その本質的問題とやらもわからなくもないがAppleによる審査があったうえでストアに並んでしまった以上それは法人向けだとかに関わらずAppleの責任もあるでしょう
Re: (スコア:0)
むしろ、Appleストア以外からアプリをインスコできないのだから、他のだれも責任とりようがない。
具体的なアプリの名前は? (スコア:0)
どうして発表しないの?
Re: (スコア:0)
「Android向けでも出ているアプリならAndroidも危険と叫んで公表するが、iOS向けしかないなら公表しないほうが得と判断する」
「問題のアプリが多くダウンロードされていればされているほど公表しないほうが得と判断する」
Re: (スコア:0)
発表したら、アップルにいいことあるの?
発表してもしなくても信心の心は揺らぎません。
そう、カルト信者ならね。
#「なんら対策を打てない状況で、」(不正に個人情報を収集するアプリを)こんなにたくさんの中から選んだことも、
#こんなに簡単にダウンロードしたことも、そしてこんなふうに楽しんだこともきっとないはず。
#そう、iPhone以外ではね
ほとんどが該当するんじゃないの? (スコア:0)
Androidもほとんどが "フリー" = "個人情報で購入" だし
Re: (スコア:0)
Androidの方がiOSと比べると権限管理が厳格なのでユーザーにバレやすいってのはあったりする
セキュリティソフト売りたい皆さんが目を光らせてるからなおさら発覚が早い
一方のiOSは審査一旦通してしまえばほぼ何でも有りで一般のユーザーが自衛する手段が事実上無い
一昔前のiOSなんて電話帳すら確認無しでブッコ抜き放題でフリー上位100のアプリを抜き打ちチェックしたら1割近くが電話帳抜いてたほど
Re: (スコア:0)
一昔前のiOSなんて電話帳すら確認無しでブッコ抜き放題
iOS5のころはそうでしたね。
ずいぶん前のことのような気がしていましたが、ほんの3年前までは確認も無しで読み放題だったんですね。
Re: (スコア:0)
AndroidというかGoogleアカウントは本来それを承知して使うものでしょうが、Appleユーザーは同じように考えてくれてますかね?
Re: (スコア:0)
> Androidもほとんどが "フリー" = "個人情報で購入" だし
iOSは「カネ払った上に個人情報も抜かれる」なのでAndroidのほうが良心的ですね。
プライベートAPI (スコア:0)
元記事を読むとプライベートAPI(非公開API)が使われていたことが書いてありますが、iOSってプライベートAPIを使うと個人情報を黙って取得することができるということでしょうか?

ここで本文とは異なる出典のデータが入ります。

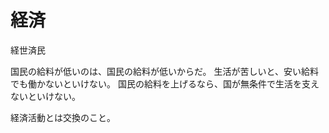# 経済

経世済民

国民の給料が低いのは、国民の給料が低いからだ。
生活が苦しいと、安い給料でも働かないといけない。
国民の給料を上げるなら、国が無条件で生活を支えないといけない。

経済活動とは交換のこと。
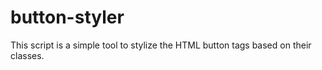 # button-styler
This script is a simple tool to stylize the HTML button tags based on their classes.
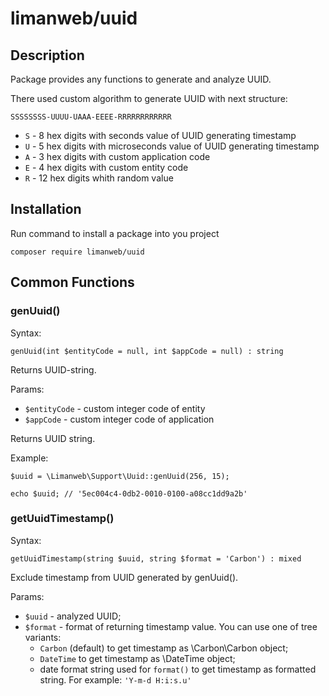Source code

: # limanweb/uuid

## Description

Package provides any functions to generate and analyze UUID.

There used custom algorithm to generate UUID with next structure:

	SSSSSSSS-UUUU-UAAA-EEEE-RRRRRRRRRRRR

 - `S` - 8 hex digits with seconds value of UUID generating timestamp
 - `U` - 5 hex digits with microseconds value of UUID generating timestamp
 - `A` - 3 hex digits with custom application code
 - `E` - 4 hex digits with custom entity code
 - `R` - 12 hex digits whith random value
	

## Installation

Run command to install a package into you project

	composer require limanweb/uuid

## Common Functions

### genUuid()

Syntax:

	genUuid(int $entityCode = null, int $appCode = null) : string
	
Returns UUID-string.

Params:

* `$entityCode` - custom integer code of entity
* `$appCode` - custom integer code of application

Returns UUID string.

Example:

	$uuid = \Limanweb\Support\Uuid::genUuid(256, 15);
	
	echo $uuid; // '5ec004c4-0db2-0010-0100-a08cc1dd9a2b'


### getUuidTimestamp()

Syntax:

	getUuidTimestamp(string $uuid, string $format = 'Carbon') : mixed
	
Exclude timestamp from UUID generated by genUuid(). 

Params:

* `$uuid` - analyzed UUID;
* `$format` - format of returning timestamp value. You can use one of tree variants:
  * `Carbon` (default) to get timestamp as \Carbon\Carbon object;
  * `DateTime` to get timestamp as \DateTime object;
  * date format string used for `format()` to get timestamp as formatted string. For example: `'Y-m-d H:i:s.u'`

プライベートAPIが使われているかどうかを調べるのってかなり難しい気がするのですけど、どうなのでしょう?
Re: (スコア:0)
Re: (スコア:0)
関数呼び出しは基本はアドレスの呼び出しなのですから、偽装して動的にアドレスを作成すれば静的検査では見つからないでしょう。ASLR(アドレスをランダムにする仕組み)があるので、ある程度は回避できそうですが。
簡単に調べられるのに今回の問題が見つけられなかったとしたら、Appleの審査がザルすぎることになります。
安全なんて無い (スコア:0)
中国のアプリは中華圏内だけで配信すれば、安全ってことだなw
審査もしてないアプリよりは少しマシな程度って思ってたけど?
Winとか泥のストアには中華なゴミアプリが沢山あるから、入れるとき気を遣うんだよね。
Winもゴミアプリが少なかったらもう少し何とかなりそうだけど、放置だろうな。
Re: (スコア:0)
それはそれで単なる馬鹿だ。
危険なアプリは何処製のでも有り得る。
日本製だろうがアメリカ製だろうが実例には事欠かない。